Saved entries
* * *

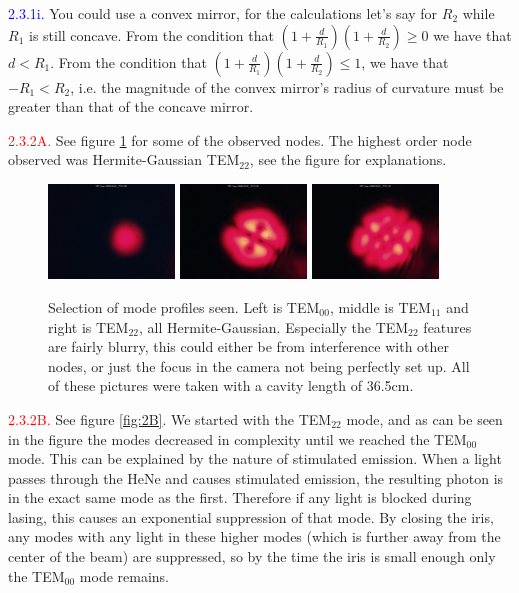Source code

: \documentclass[letterpaper, reqno,11pt]{article}
\begin{document}
\noindent \textcolor{blue}{2.3.1i.} You could use a convex mirror, for the calculations let's say for $R_2$ while $R_1$ is still concave. From the condition that $\left(1+ \frac{d}{R_1}\right) \left( 1+ \frac{d}{R_2} \right)\geq 0$ we have that $d<R_1$. From the condition that $\left(1+ \frac{d}{R_1}\right) \left( 1+ \frac{d}{R_2} \right)\leq 1$, we have that $-R_1<R_2$, i.e. the magnitude of the convex mirror's radius of curvature must be greater than that of the concave mirror.

\noindent \textcolor{red}{2.3.2A.} See figure \ref{fig:2A} for some of the observed nodes. The highest order node observed was Hermite-Gaussian TEM$_{22}$, see the figure for explanations.

\begin{figure}[tb]
    \centering
    \includegraphics[width=0.3\textwidth]{data/2A/im_0228_20240301_175138.jpg}
    \includegraphics[width=0.3\textwidth]{data/2A/im_0224_20240301_175122.jpg}
    \includegraphics[width=0.3\textwidth]{data/2A/im_0223_20240301_175118.jpg}
    \caption{Selection of mode profiles seen. Left is TEM$_{00}$, middle is TEM$_{11}$ and right is TEM$_{22}$, all Hermite-Gaussian. Especially the TEM$_{22}$ features are fairly blurry, this could either be from interference with other nodes, or just the focus in the camera not being perfectly set up. All of these pictures were taken with a cavity length of 36.5cm.}
    \label{fig:2A}
\end{figure}

\noindent \textcolor{red}{2.3.2B.} See figure \ref{fig:2B}. We started with the TEM$_{22}$ mode, and as can be seen in the figure the modes decreased in complexity until we reached the TEM$_{00}$ mode. This can be explained by the nature of stimulated emission. When a light passes through the HeNe and causes stimulated emission, the resulting photon is in the exact same mode as the first. Therefore if any light is blocked during lasing, this causes an exponential suppression of that mode. By closing the iris, any modes with any light in these higher modes (which is further away from the center of the beam) are suppressed, so by the time the iris is small enough only the TEM$_{00}$ mode remains.
\end{document}
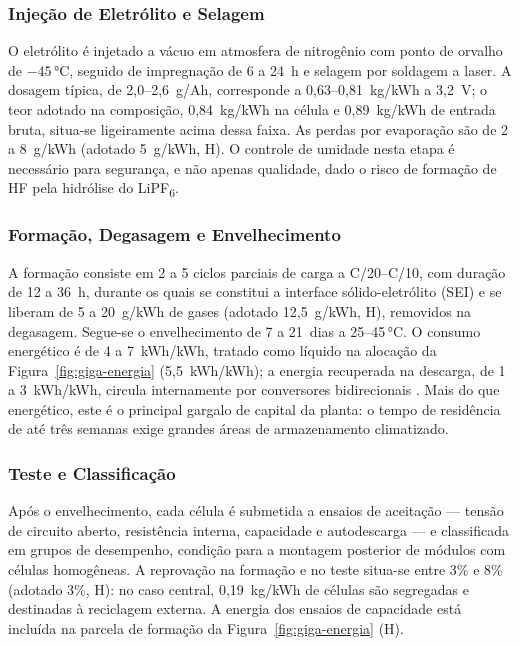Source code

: \subsubsection{Injeção de Eletrólito e Selagem}

O eletrólito é injetado a vácuo em atmosfera de nitrogênio com ponto de orvalho
de $-45$\,°C, seguido de impregnação de 6 a 24~h e selagem por soldagem a laser.
A dosagem típica, de 2,0--2,6~g/Ah, corresponde a 0,63--0,81~kg/kWh a 3,2~V;
o teor adotado na composição, 0,84~kg/kWh na célula e 0,89~kg/kWh de entrada
bruta, situa-se ligeiramente acima dessa faixa. As perdas por evaporação são de 2
a 8~g/kWh (adotado 5~g/kWh, H). O controle de umidade nesta etapa é necessário
para segurança, e não apenas qualidade, dado o risco de formação de HF pela
hidrólise do LiPF\textsubscript{6}.

\subsubsection{Formação, Degasagem e Envelhecimento}

A formação consiste em 2 a 5 ciclos parciais de carga a C/20--C/10, com duração
de 12 a 36~h, durante os quais se constitui a interface sólido-eletrólito (SEI) e
se liberam de 5 a 20~g/kWh de gases (adotado 12,5~g/kWh, H), removidos na
degasagem. Segue-se o envelhecimento de 7 a 21~dias a 25--45\,°C. O consumo
energético é de 4 a 7~kWh/kWh, tratado como líquido na alocação da
Figura~\ref{fig:giga-energia} (5,5~kWh/kWh); a energia recuperada na descarga, de
1 a 3~kWh/kWh, circula internamente por conversores bidirecionais
. Mais do
que energético, este é o principal gargalo de capital da planta: o tempo de
residência de até três semanas exige grandes áreas de armazenamento climatizado.

\subsubsection{Teste e Classificação}

Após o envelhecimento, cada célula é submetida a ensaios de aceitação — tensão de
circuito aberto, resistência interna, capacidade e autodescarga — e classificada
em grupos de desempenho, condição para a montagem posterior de módulos com
células homogêneas. A reprovação na formação e no teste situa-se entre 3\% e 8\%
(adotado 3\%, H): no caso central, 0,19~kg/kWh de células são segregadas e
destinadas à reciclagem externa. A energia dos ensaios de capacidade está incluída
na parcela de formação da Figura~\ref{fig:giga-energia} (H).

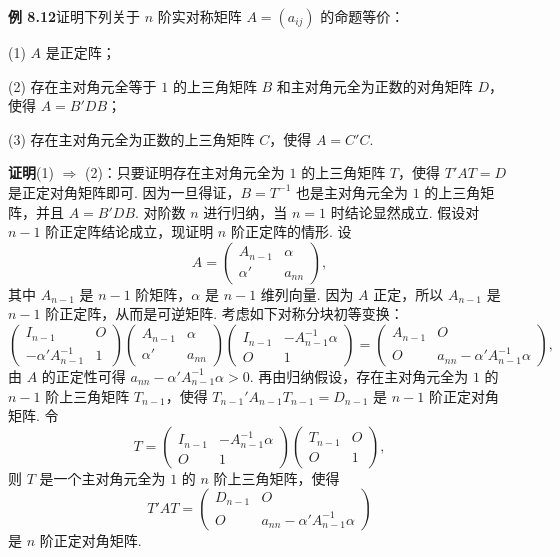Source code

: \documentclass[UTF8, 12pt, fontset=fandol, oneside]{ctexart}
\begin{document}
\noindent\textbf{例 8.12}\quad 证明下列关于 $n$ 阶实对称矩阵 $A=(a_{ij})$ 的命题等价：

(1) $A$ 是正定阵；

(2) 存在主对角元全等于 $1$ 的上三角矩阵 $B$ 和主对角元全为正数的对角矩阵 $D$，使得 $A=B'DB$；

(3) 存在主对角元全为正数的上三角矩阵 $C$，使得 $A=C'C$.

\noindent\textbf{证明}\quad (1) $\Rightarrow$ (2)：只要证明存在主对角元全为 $1$ 的上三角矩阵 $T$，使得 $T'AT=D$ 是正定对角矩阵即可. 因为一旦得证，$B=T^{-1}$ 也是主对角元全为 $1$ 的上三角矩阵，并且 $A=B'DB$. 对阶数 $n$ 进行归纳，当 $n=1$ 时结论显然成立. 假设对 $n-1$ 阶正定阵结论成立，现证明 $n$ 阶正定阵的情形. 设
\[
A=\left(\begin{array}{cc}
A_{n-1} & \alpha\\
\alpha' & a_{nn}
\end{array}\right),
\]
其中 $A_{n-1}$ 是 $n-1$ 阶矩阵，$\alpha$ 是 $n-1$ 维列向量. 因为 $A$ 正定，所以 $A_{n-1}$ 是 $n-1$ 阶正定阵，从而是可逆矩阵. 考虑如下对称分块初等变换：
\[
\left(\begin{array}{cc}
I_{n-1} & O\\
-\alpha'A_{n-1}^{-1} & 1
\end{array}\right)
\left(\begin{array}{cc}
A_{n-1} & \alpha\\
\alpha' & a_{nn}
\end{array}\right)
\left(\begin{array}{cc}
I_{n-1} & -A_{n-1}^{-1}\alpha\\
O & 1
\end{array}\right)
=
\left(\begin{array}{cc}
A_{n-1} & O\\
O & a_{nn}-\alpha'A_{n-1}^{-1}\alpha
\end{array}\right),
\]
由 $A$ 的正定性可得 $a_{nn}-\alpha'A_{n-1}^{-1}\alpha>0$. 再由归纳假设，存在主对角元全为 $1$ 的 $n-1$ 阶上三角矩阵 $T_{n-1}$，使得 $T_{n-1}'A_{n-1}T_{n-1}=D_{n-1}$ 是 $n-1$ 阶正定对角矩阵. 令
\[
T=
\left(\begin{array}{cc}
I_{n-1} & -A_{n-1}^{-1}\alpha\\
O & 1
\end{array}\right)
\left(\begin{array}{cc}
T_{n-1} & O\\
O & 1
\end{array}\right),
\]
则 $T$ 是一个主对角元全为 $1$ 的 $n$ 阶上三角矩阵，使得
\[
T'AT=
\left(\begin{array}{cc}
D_{n-1} & O\\
O & a_{nn}-\alpha'A_{n-1}^{-1}\alpha
\end{array}\right)
\]
是 $n$ 阶正定对角矩阵.
\end{document}
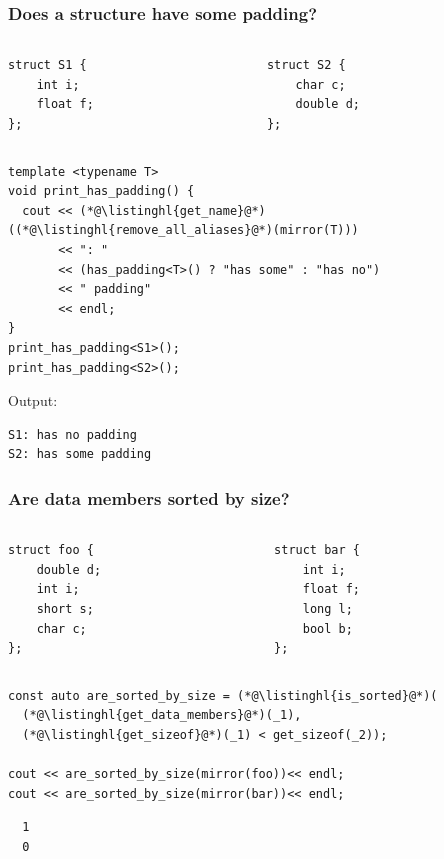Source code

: \documentclass[compress,table,xcolor=table]{beamer}
\begin{document}
\begin{frame}[fragile]
  \frametitle{Does a structure have some padding?}
  \begin{columns}
    \begin{column}{.50\textwidth}
      \begin{lstlisting}[language=c++2x,basicstyle=\footnotesize\ttfamily]
struct S1 {
    int i;
    float f;
};
      \end{lstlisting}
    \end{column}
    \begin{column}{.40\textwidth}
      \begin{lstlisting}[language=c++2x,basicstyle=\footnotesize\ttfamily]
struct S2 {
    char c;
    double d;
};
      \end{lstlisting}
    \end{column}
  \end{columns}
  \begin{lstlisting}[language=c++2x,basicstyle=\scriptsize\ttfamily]
template <typename T>
void print_has_padding() {
  cout << (*@\listinghl{get_name}@*)((*@\listinghl{remove_all_aliases}@*)(mirror(T)))
       << ": "
       << (has_padding<T>() ? "has some" : "has no")
       << " padding"
       << endl;
}
print_has_padding<S1>();
print_has_padding<S2>();
  \end{lstlisting}
  Output:
  \begin{verbatim}
S1: has no padding
S2: has some padding
  \end{verbatim}
\end{frame}
\begin{frame}[fragile]
  \frametitle{Are data members sorted by size?}
  \begin{columns}
    \begin{column}{.45\textwidth}
      \begin{lstlisting}[language=c++2x,basicstyle=\small\ttfamily]
struct foo {
    double d;
    int i;
    short s;
    char c;
};
      \end{lstlisting}
    \end{column}
    \begin{column}{.45\textwidth}
      \begin{lstlisting}[language=c++2x,basicstyle=\small\ttfamily]
struct bar {
    int i;
    float f;
    long l;
    bool b;
};
      \end{lstlisting}
    \end{column}
  \end{columns}
  \begin{lstlisting}[language=c++2x,basicstyle=\small\ttfamily]
const auto are_sorted_by_size = (*@\listinghl{is_sorted}@*)(
  (*@\listinghl{get_data_members}@*)(_1),
  (*@\listinghl{get_sizeof}@*)(_1) < get_sizeof(_2));

cout << are_sorted_by_size(mirror(foo))<< endl;
cout << are_sorted_by_size(mirror(bar))<< endl;
  \end{lstlisting}
  \begin{verbatim}
  1
  0
  \end{verbatim}
\end{frame}
\end{document}
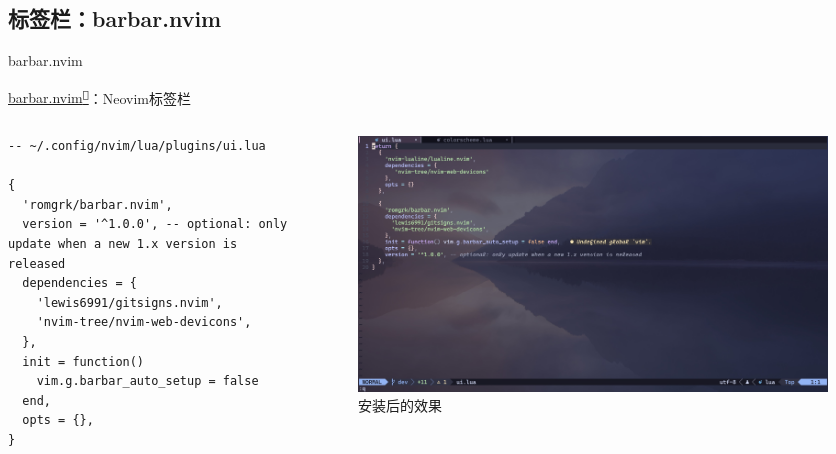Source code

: \documentclass[aspectratio=169]{ctexbeamer}
\newcommand{\nerd}[1]{\texttt{#1}}
\newcommand{\link}[3][]{\href{#3}{#2\textsuperscript{\nerd{}}}}
\begin{document}
  \subsection{标签栏：barbar.nvim}
    \begin{frame}[fragile]{barbar.nvim}

      \link{barbar.nvim}{https://github.com/romgrk/barbar.nvim}：Neovim标签栏

      \begin{columns}
        \begin{column}{0.4\linewidth}
          \begin{lstlisting}[basicstyle=\tiny\ttfamily]
-- ~/.config/nvim/lua/plugins/ui.lua

{
  'romgrk/barbar.nvim',
  version = '^1.0.0', -- optional: only update when a new 1.x version is released
  dependencies = {
    'lewis6991/gitsigns.nvim',
    'nvim-tree/nvim-web-devicons',
  },
  init = function()
    vim.g.barbar_auto_setup = false
  end,
  opts = {},
}
          \end{lstlisting}
        \end{column}

        \begin{column}{0.6\linewidth}

          \begin{figure}[H]
            \centering
            \includegraphics[width=\linewidth]{./Figures/Barbar_Finish.jpg}
            \caption{安装后的效果}%
          \end{figure}

        \end{column}
      \end{columns}

    \end{frame}
\end{document}
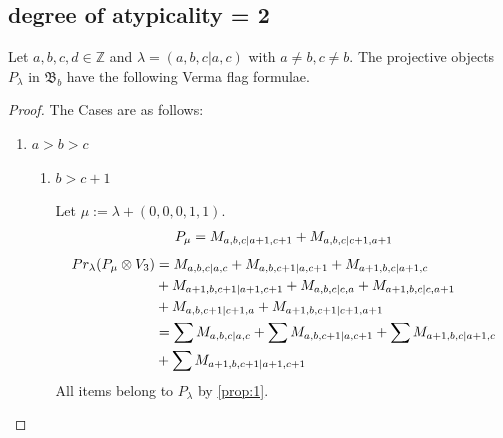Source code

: 
\subsection{degree of atypicality = 2}
\begin{theorem}
  Let $a,b,c,d \in \mathbb{Z}$ and $\lambda = (a,b,c|a,c)$ with $a \neq b, c\neq b$. The projective objects $P_{\lambda}$ in $\mathfrak{B}_{b}$ have the following Verma flag formulae.
\end{theorem}
\begin{proof} The Cases are as follows:\par
  \begin{enumerate}
    \item $a>b>c$
      \begin{enumerate}
        \item $b>c+1$ \par
        Let $\mu:=\lambda + (0,0,0,1,1) $.
        \begin{equation}\notag
          \begin{aligned}
            P_\mu = M_{a,b,c|a+1,c+1}
+ M_{a,b,c|c+1,a+1}
          \end{aligned}
        \end{equation}
        \begin{equation}\notag
          \begin{aligned}
            Pr_{\lambda}(P_\mu \otimes V_{3}) &=
M_{a,b,c|a,c}
+ M_{a,b,c+1|a,c+1}
+ M_{a+1,b,c|a+1,c} \\
                                              &
+ M_{a+1,b,c+1|a+1,c+1}
+ M_{a,b,c|c,a}
+ M_{a+1,b,c|c,a+1}\\
                                              &
+ M_{a,b,c+1|c+1,a}
+ M_{a+1,b,c+1|c+1,a+1} \\
                                               &=
\sum M_{a,b,c|a,c}
+ \sum M_{a,b,c+1|a,c+1}
+ \sum M_{a+1,b,c|a+1,c}\\
                                              &
+ \sum M_{a+1,b,c+1|a+1,c+1}
          \end{aligned}
        \end{equation}
All items belong to $P_\lambda$ by \cref{prop:1}.


\end{enumerate}
\end{enumerate}
\end{proof}
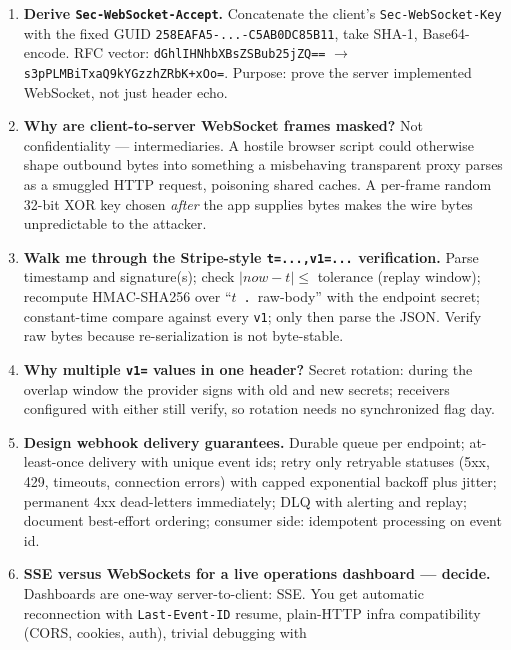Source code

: \begin{enumerate}[label=\textbf{Q\arabic*.}, leftmargin=1.6cm, start=11]
  \item \textbf{Derive \texttt{Sec-WebSocket-Accept}.}
        Concatenate the client's \texttt{Sec-WebSocket-Key} with the fixed
        GUID \texttt{258EAFA5-...-C5AB0DC85B11}, take SHA-1, Base64-encode.
        RFC vector: \texttt{dGhlIHNhbXBsZSBub25jZQ==} $\rightarrow$
        \texttt{s3pPLMBiTxaQ9kYGzzhZRbK+xOo=}. Purpose: prove the server
        implemented WebSocket, not just header echo.
  \item \textbf{Why are client-to-server WebSocket frames masked?}
        Not confidentiality --- intermediaries. A hostile browser script
        could otherwise shape outbound bytes into something a misbehaving
        transparent proxy parses as a smuggled HTTP request, poisoning shared
        caches. A per-frame random 32-bit XOR key chosen \emph{after} the
        app supplies bytes makes the wire bytes unpredictable to the
        attacker.
  \item \textbf{Walk me through the Stripe-style \texttt{t=...,v1=...}
        verification.}
        Parse timestamp and signature(s); check $|now - t| \le$ tolerance
        (replay window); recompute HMAC-SHA256 over
        ``$t$~\texttt{.}~raw-body'' with the endpoint secret; constant-time
        compare against every \texttt{v1}; only then parse the JSON. Verify
        raw bytes because re-serialization is not byte-stable.
  \item \textbf{Why multiple \texttt{v1=} values in one header?}
        Secret rotation: during the overlap window the provider signs with
        old and new secrets; receivers configured with either still verify,
        so rotation needs no synchronized flag day.
  \item \textbf{Design webhook delivery guarantees.}
        Durable queue per endpoint; at-least-once delivery with unique event
        ids; retry only retryable statuses (5xx, 429, timeouts, connection
        errors) with capped exponential backoff plus jitter; permanent 4xx
        dead-letters immediately; DLQ with alerting and replay; document
        best-effort ordering; consumer side: idempotent processing on event
        id.
  \item \textbf{SSE versus WebSockets for a live operations dashboard ---
        decide.}
        Dashboards are one-way server-to-client: SSE. You get automatic
        reconnection with \texttt{Last-Event-ID} resume, plain-HTTP infra
        compatibility (CORS, cookies, auth), trivial debugging with

\end{enumerate}
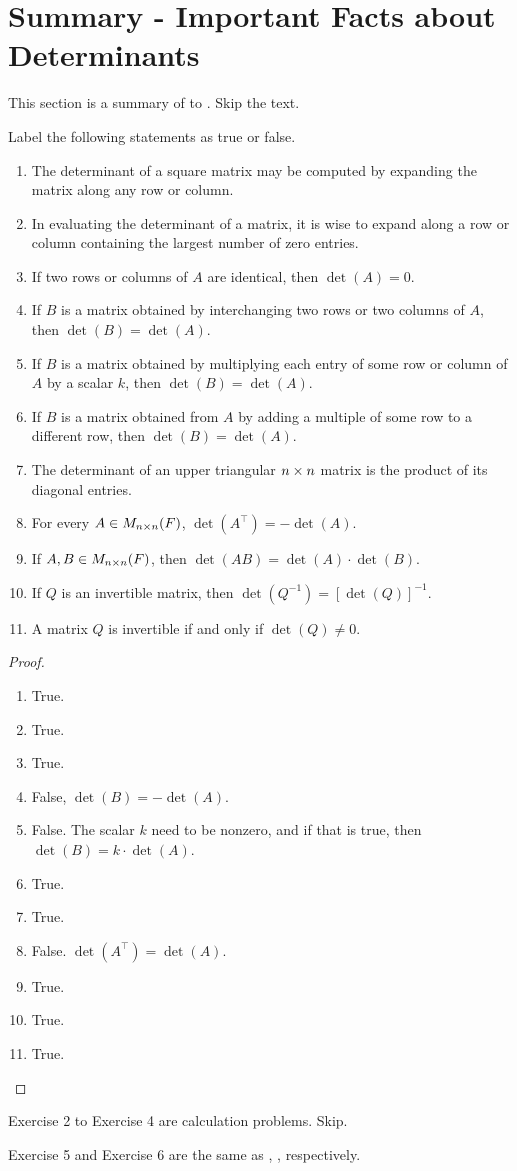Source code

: \section{Summary - Important Facts about Determinants} \label{sec 4.4}

This section is a summary of  to .
Skip the text.

\exercisesection

\begin{exercise} \label{exercise 4.4.1}
Label the following statements as true or false.
\begin{enumerate}
\item The determinant of a square matrix may be computed by expanding the matrix along any row or column.
\item In evaluating the determinant of a matrix, it is wise to expand along a row or column containing the largest number of zero entries.
\item If two rows or columns of \(A\) are identical, then \(\det(A) = 0\).
\item If \(B\) is a matrix obtained by interchanging two rows or two columns of \(A\), then \(\det(B) = \det(A)\).
\item If \(B\) is a matrix obtained by multiplying each entry of some row or column of \(A\) by a scalar \(k\), then \(\det(B) = \det(A)\).
\item If \(B\) is a matrix obtained from \(A\) by adding a multiple of some row to a different row, then \(\det(B) = \det(A)\).
\item The determinant of an upper triangular \(n \times n\) matrix is the product of its diagonal entries.
\item For every \(A \in M_{n \times n}(F)\), \(\det(A^\top) = -\det(A)\).
\item If \(A, B \in M_{n \times n}(F)\), then \(\det(AB) = \det(A) \cdot \det(B)\).
\item If \(Q\) is an invertible matrix, then \(\det(Q^{-1}) = [\det(Q)]^{-1}\).
\item A matrix \(Q\) is invertible if and only if \(\det(Q) \ne 0\).
\end{enumerate}
\end{exercise}

\begin{proof} \ 

\begin{enumerate}
\item True.
\item True.
\item True.
\item False, \(\det(B) = -\det(A)\).
\item False. The scalar \(k\) need to be nonzero, and if that is true, then \(\det(B) = k \cdot \det(A)\).
\item True.
\item True.
\item False. \(\det(A^\top) = \det(A)\).
\item True.
\item True.
\item True.
\end{enumerate}
\end{proof}

Exercise 2 to Exercise 4 are calculation problems. Skip.

Exercise 5 and Exercise 6 are the same as , , respectively.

* * *

> **EXERCISE BRIEF**: Using the data above, reproduce exactly the lines from the line that contains "o teor adotado" through the line that contains "degasagem. Segue-se o", including both.

> **COMPLETED TASK**:
o teor adotado na composição, 0,84~kg/kWh na célula e 0,89~kg/kWh de entrada
bruta, situa-se ligeiramente acima dessa faixa. As perdas por evaporação são de 2
a 8~g/kWh (adotado 5~g/kWh, H). O controle de umidade nesta etapa é necessário
para segurança, e não apenas qualidade, dado o risco de formação de HF pela
hidrólise do LiPF\textsubscript{6}.

\subsubsection{Formação, Degasagem e Envelhecimento}

A formação consiste em 2 a 5 ciclos parciais de carga a C/20--C/10, com duração
de 12 a 36~h, durante os quais se constitui a interface sólido-eletrólito (SEI) e
se liberam de 5 a 20~g/kWh de gases (adotado 12,5~g/kWh, H), removidos na
degasagem. Segue-se o envelhecimento de 7 a 21~dias a 25--45\,°C. O consumo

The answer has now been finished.